I hate moving. No matter how well planned and organized one tries to be, inevitably the whole thing goes haywire. The movers were late, one guy had a cast on his hand and couldn’t carry anything heavier than a desk chair, and they put a six-inch gash in the side of Kumi’s couch trying to wedge it down the stairwell. But we made it. By the skin of our teeth, we got the last box off the truck by five. If I’d known getting the cable and internet hooked up would be the least painful part of this ordeal, I might have stayed in Syracuse.

The fifth-floor apartment on Bleeker Street is nicer than I expected, though. Nothing fancy, but wood floors and appliances built after I was born are certainly an upgrade from our old place. Plus, the apartment gets great light, has a fire escape over the tree-lined street, and is just two blocks from NYU. There’s a café next door and a Mexican restaurant below us. Not a bad commute to Riot Street, either. If that becomes relevant.

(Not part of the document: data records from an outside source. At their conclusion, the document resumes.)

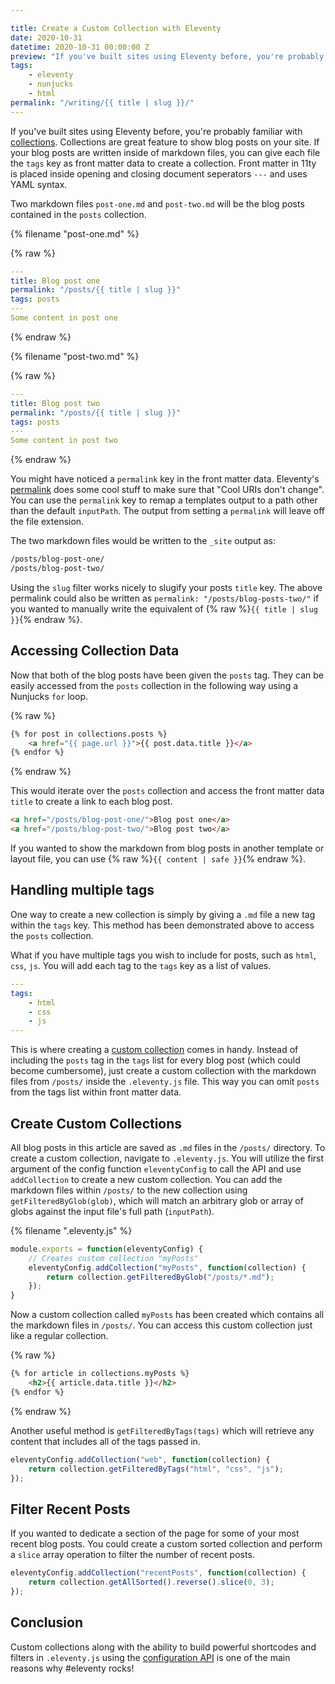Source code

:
 ```yaml
---

title: Create a Custom Collection with Eleventy
date: 2020-10-31
datetime: 2020-10-31 00:00:00 Z
preview: "If you've built sites using Eleventy before, you're probably familiar with collections. Using the Configuration API allows for creating custom collections which can be useful to only show certain posts on your site."
tags: 
    - eleventy
    - nunjucks
    - html
permalink: "/writing/{{ title | slug }}/"
---
```


If you've built sites using Eleventy before, you're probably familiar with [collections](https://www.11ty.dev/docs/collections/). Collections are great feature to show blog posts on your site. If your blog posts are written inside of markdown files, you can give each file the `tags` key as front matter data to create a collection. Front matter in 11ty is placed inside opening and closing document seperators `---` and uses YAML syntax. 

Two markdown files `post-one.md` and `post-two.md` will be the blog posts contained in the `posts` collection.

{% filename "post-one.md" %}

{% raw %}
```yaml
---
title: Blog post one
permalink: "/posts/{{ title | slug }}"
tags: posts
---
Some content in post one
```
{% endraw %}

{% filename "post-two.md" %}

{% raw %}
```yaml
---
title: Blog post two
permalink: "/posts/{{ title | slug }}"
tags: posts
---
Some content in post two
```
{% endraw %}

You might have noticed a `permalink` key in the front matter data. Eleventy's [permalink](https://www.11ty.dev/docs/permalinks/) does some cool stuff to make sure that "Cool URIs don't change". You can use the `permalink` key to remap a templates output to a path other than the default `inputPath`. The output from setting a `permalink` will leave off the file extension.

The two markdown files would be written to the `_site` output as:

```html
/posts/blog-post-one/
/posts/blog-post-two/
```

Using the `slug` filter works nicely to slugify your posts `title` key. The above permalink could also be written as `permalink: "/posts/blog-posts-two/"` if you wanted to manually write the equivalent of {% raw %}`{{ title | slug }}`{% endraw %}. 

<h2 class="post-heading">Accessing Collection Data</h2>

Now that both of the blog posts have been given the `posts` tag. They can be easily accessed from the `posts` collection in the following way using a Nunjucks `for` loop.

{% raw %}
```html
{% for post in collections.posts %}
    <a href="{{ page.url }}">{{ post.data.title }}</a>
{% endfor %}
```
{% endraw %}

This would iterate over the `posts` collection and access the front matter data `title` to create a link to each blog post.

```html
<a href="/posts/blog-post-one/">Blog post one</a>
<a href="/posts/blog-post-two/">Blog post two</a>
```

If you wanted to show the markdown from blog posts in another template or layout file, you can use {% raw %}`{{ content | safe }}`{% endraw %}.

<h2 class="post-heading" id="handling-multiple-tags">Handling multiple tags</h2>

One way to create a new collection is simply by giving a `.md` file a new tag within the `tags` key. This method has been demonstrated above to access the `posts` collection.

What if you have multiple tags you wish to include for posts, such as `html`, `css`, `js`. You will add each tag to the `tags` key as a list of values. 

```yaml
---
tags: 
    - html
    - css
    - js
---
```

This is where creating a [custom collection](https://www.11ty.dev/docs/collections/) comes in handy. Instead of including the `posts` tag in the `tags` list for every blog post (which could become cumbersome), just create a custom collection with the markdown files from `/posts/` inside the `.eleventy.js` file. This way you can omit `posts` from the tags list within front matter data. 

<h2 class="post-heading">Create Custom Collections</h2>

All blog posts in this article are saved as `.md` files in the `/posts/` directory. To create a custom collection, navigate to `.eleventy.js`. You will utilize the first argument of the config function `eleventyConfig` to call the API and use `addCollection` to create a new custom collection. You can add the markdown files within `/posts/` to the new collection using `getFilteredByGlob(glob)`, which will match an arbitrary glob or array of globs against the input file's full path (`inputPath`).

{% filename ".eleventy.js" %}

```js
module.exports = function(eleventyConfig) {
    // Creates custom collection "myPosts"
    eleventyConfig.addCollection("myPosts", function(collection) {
        return collection.getFilteredByGlob("/posts/*.md");
    });
}
```

Now a custom collection called `myPosts` has been created which contains all the markdown files in `/posts/`. You can access this custom collection just like a regular collection.

{% raw %}
```html
{% for article in collections.myPosts %}
    <h2>{{ article.data.title }}</h2>
{% endfor %}
```
{% endraw %}

Another useful method is `getFilteredByTags(tags)` which will retrieve any content that includes all of the tags passed in.

```js
eleventyConfig.addCollection("web", function(collection) {
    return collection.getFilteredByTags("html", "css", "js");
});
```

<h2 class="post-heading">Filter Recent Posts</h2>

If you wanted to dedicate a section of the page for some of your most recent blog posts. You could create a custom sorted collection and perform a `slice` array operation to filter the number of recent posts.

```js
eleventyConfig.addCollection("recentPosts", function(collection) {
    return collection.getAllSorted().reverse().slice(0, 3);
});

```

<h2 class="post-heading">Conclusion</h2>

Custom collections along with the ability to build powerful shortcodes and filters in `.eleventy.js` using the [configuration API](https://www.11ty.dev/docs/config/) is one of the main reasons why #eleventy rocks!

But that decision can wait.

Despite being exhausted, I’ve still got work to finish. Once I have my desk and laptop set up, I dive into a tangle of email exchanges with three different clients who all believe their immediate needs require my urgent attention. This always happens on deadline day, and damn me for not spreading these out better. I want to tell them to have a bottle and take a nap. Instead, I reply with some version of Sure, no problem. I’ll get that to you right away.

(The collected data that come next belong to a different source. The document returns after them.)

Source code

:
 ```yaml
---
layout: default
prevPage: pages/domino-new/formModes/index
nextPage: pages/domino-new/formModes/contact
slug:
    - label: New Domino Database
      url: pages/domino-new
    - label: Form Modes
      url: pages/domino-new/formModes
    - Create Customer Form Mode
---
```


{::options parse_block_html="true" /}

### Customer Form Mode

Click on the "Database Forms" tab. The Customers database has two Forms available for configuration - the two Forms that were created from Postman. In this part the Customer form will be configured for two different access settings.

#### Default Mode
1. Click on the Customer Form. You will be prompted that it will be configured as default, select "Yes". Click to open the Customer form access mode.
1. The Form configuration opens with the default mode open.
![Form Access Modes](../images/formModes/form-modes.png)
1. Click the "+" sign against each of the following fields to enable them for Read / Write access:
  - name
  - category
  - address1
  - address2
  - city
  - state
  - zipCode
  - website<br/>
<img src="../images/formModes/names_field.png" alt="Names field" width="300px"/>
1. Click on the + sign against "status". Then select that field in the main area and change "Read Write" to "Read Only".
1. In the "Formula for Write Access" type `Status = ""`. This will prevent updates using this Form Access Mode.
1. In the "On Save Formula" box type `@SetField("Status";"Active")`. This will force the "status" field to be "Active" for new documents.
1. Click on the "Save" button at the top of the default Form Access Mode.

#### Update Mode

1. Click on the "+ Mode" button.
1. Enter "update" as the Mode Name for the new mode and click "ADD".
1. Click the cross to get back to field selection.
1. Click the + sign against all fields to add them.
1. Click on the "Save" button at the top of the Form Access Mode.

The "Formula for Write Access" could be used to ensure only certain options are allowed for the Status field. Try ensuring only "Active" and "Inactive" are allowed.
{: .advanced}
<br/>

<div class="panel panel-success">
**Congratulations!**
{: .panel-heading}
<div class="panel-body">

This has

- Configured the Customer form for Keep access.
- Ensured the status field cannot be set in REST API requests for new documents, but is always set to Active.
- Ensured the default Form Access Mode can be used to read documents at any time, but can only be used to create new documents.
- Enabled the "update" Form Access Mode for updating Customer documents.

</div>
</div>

I’m neck-deep in revisions when Ethan texts me another nudge.

Ethan Ash

5:25 PM

Today is Food Truck Friday.

This could be you.

He’s attached a photo of himself and people I assume are other members of the Riot Street staff holding up slushies.

Avery Avalon

5:26 PM

I’m on deadline.

Some of us work for a living.

 

Ethan Ash

5:26 PM

You could work here.

And have slushies.

 

Avery Avalon

5:27 PM

You should put that on a T-shirt.

 

Ethan Ash

5:27 PM

Are you in the city yet?

His question gives me pause. When he first contacted me about the interview, I mentioned I’d have to come in from Syracuse unless we could push it to after the move. Didn’t expect him to remember the date.

Avery Avalon

5:28 PM

Got in this morning.

 

Ethan Ash

5:29 PM

Come out with us tonight.

The staff is going to Peacock Room at 8.

They’re good people to know either way.

Even if I don’t take the job, making these connections, expanding my networking circle, would be a smart move. All I have to do is pretend hitting a bar with Ethan is a totally normal thing. Simple.

Avery Avalon

5:31 PM

I’m not singing karaoke…

See you then.

That only gives me two hours to push through my assignments while obsessing over how to approach this meeting. Now that I’m faced with confronting the staff, I realize a new dimension of concerns I haven’t addressed yet: What if the rest of them think I’m a hack? Sure, Ethan is on board, and Cara has a lady-boner for me, but what’s to say the staff didn’t read my essay and roll their eyes? All of them sizing me up, appraising, wondering, What’s so fucking special about her?

Have I earned this job? I wrote something that a lot of people read, but was it good? Was it engaging, articulate, and evocative? I don’t want to be that girl in the office everyone whispers about behind her back. The one who must be sleeping with someone important to have been hired.

What if they’re already thinking it? A newsroom might as well be a high school cafeteria.

Fuck.

My laptop chimes with another “urgent” all-caps email from a client having a complete existential meltdown. One emergency at a time.

*  *  *

Making friends has never been easy for me. Even Kumi and I were sort of an accident. As far back as I can remember about the commune where I was born, every minute of my life I was surrounded by the same faces. I didn’t have to create relationships, they simply imposed themselves. Starting public school after Massasauga at age twelve, I might as well have landed in a foreign country. When every other word out of other kids’ mouths is local vernacular and pop culture references, you just smile and nod and try not to say anything stupid, which means you don’t talk much at all. I survived the best I could, but by high school I was barely treading water. In tenth grade a group of girls made it their mission to terrorize my every waking moment, so my guidance counselor and principal suggested to my mother that she consider enrolling me in an online charter school. Easier to get rid of the outlier than reshape the social order around her.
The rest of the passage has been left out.